> **What to do**
Using the listing below, show all lines that hold the word "Manually".

- Opening Delimiter -

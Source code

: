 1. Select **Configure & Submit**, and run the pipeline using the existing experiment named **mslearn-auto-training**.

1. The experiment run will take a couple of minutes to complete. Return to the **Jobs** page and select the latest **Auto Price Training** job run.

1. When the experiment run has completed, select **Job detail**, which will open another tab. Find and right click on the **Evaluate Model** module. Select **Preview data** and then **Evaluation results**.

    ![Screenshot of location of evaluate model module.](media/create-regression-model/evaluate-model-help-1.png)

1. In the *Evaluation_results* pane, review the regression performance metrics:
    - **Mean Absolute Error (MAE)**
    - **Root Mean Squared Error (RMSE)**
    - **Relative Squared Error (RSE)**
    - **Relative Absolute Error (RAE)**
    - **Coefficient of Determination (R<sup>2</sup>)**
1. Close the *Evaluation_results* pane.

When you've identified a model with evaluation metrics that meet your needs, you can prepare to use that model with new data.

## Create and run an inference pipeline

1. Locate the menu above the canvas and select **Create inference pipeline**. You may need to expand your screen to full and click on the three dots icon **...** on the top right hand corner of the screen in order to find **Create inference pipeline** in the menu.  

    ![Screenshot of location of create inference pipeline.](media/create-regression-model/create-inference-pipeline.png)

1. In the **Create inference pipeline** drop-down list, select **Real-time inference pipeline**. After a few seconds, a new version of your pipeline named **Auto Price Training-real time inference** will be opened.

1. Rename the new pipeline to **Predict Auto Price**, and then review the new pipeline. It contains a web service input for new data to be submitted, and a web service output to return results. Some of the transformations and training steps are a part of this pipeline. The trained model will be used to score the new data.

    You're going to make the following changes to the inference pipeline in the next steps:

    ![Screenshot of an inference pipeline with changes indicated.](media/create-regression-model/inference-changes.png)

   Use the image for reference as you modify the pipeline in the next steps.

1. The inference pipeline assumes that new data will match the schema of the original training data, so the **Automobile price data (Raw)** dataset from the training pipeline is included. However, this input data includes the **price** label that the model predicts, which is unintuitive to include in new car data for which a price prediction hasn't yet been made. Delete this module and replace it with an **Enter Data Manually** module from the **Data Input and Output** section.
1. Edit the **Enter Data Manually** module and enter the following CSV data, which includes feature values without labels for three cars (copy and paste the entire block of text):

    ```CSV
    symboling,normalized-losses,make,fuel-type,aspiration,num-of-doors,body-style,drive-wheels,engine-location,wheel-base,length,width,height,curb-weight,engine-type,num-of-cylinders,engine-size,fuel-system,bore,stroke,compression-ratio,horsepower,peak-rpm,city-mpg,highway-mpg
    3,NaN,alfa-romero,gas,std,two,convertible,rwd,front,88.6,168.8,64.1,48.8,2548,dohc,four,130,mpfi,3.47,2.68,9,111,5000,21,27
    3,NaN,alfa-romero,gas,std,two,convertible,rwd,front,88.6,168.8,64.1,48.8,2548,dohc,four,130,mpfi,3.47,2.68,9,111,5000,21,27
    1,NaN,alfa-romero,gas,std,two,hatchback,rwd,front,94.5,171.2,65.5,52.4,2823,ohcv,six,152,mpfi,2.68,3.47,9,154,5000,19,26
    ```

- Closing Delimiter -

> **Solution to this problem**
1. The inference pipeline assumes that new data will match the schema of the original training data, so the **Automobile price data (Raw)** dataset from the training pipeline is included. However, this input data includes the **price** label that the model predicts, which is unintuitive to include in new car data for which a price prediction hasn't yet been made. Delete this module and replace it with an **Enter Data Manually** module from the **Data Input and Output** section.
1. Edit the **Enter Data Manually** module and enter the following CSV data, which includes feature values without labels for three cars (copy and paste the entire block of text):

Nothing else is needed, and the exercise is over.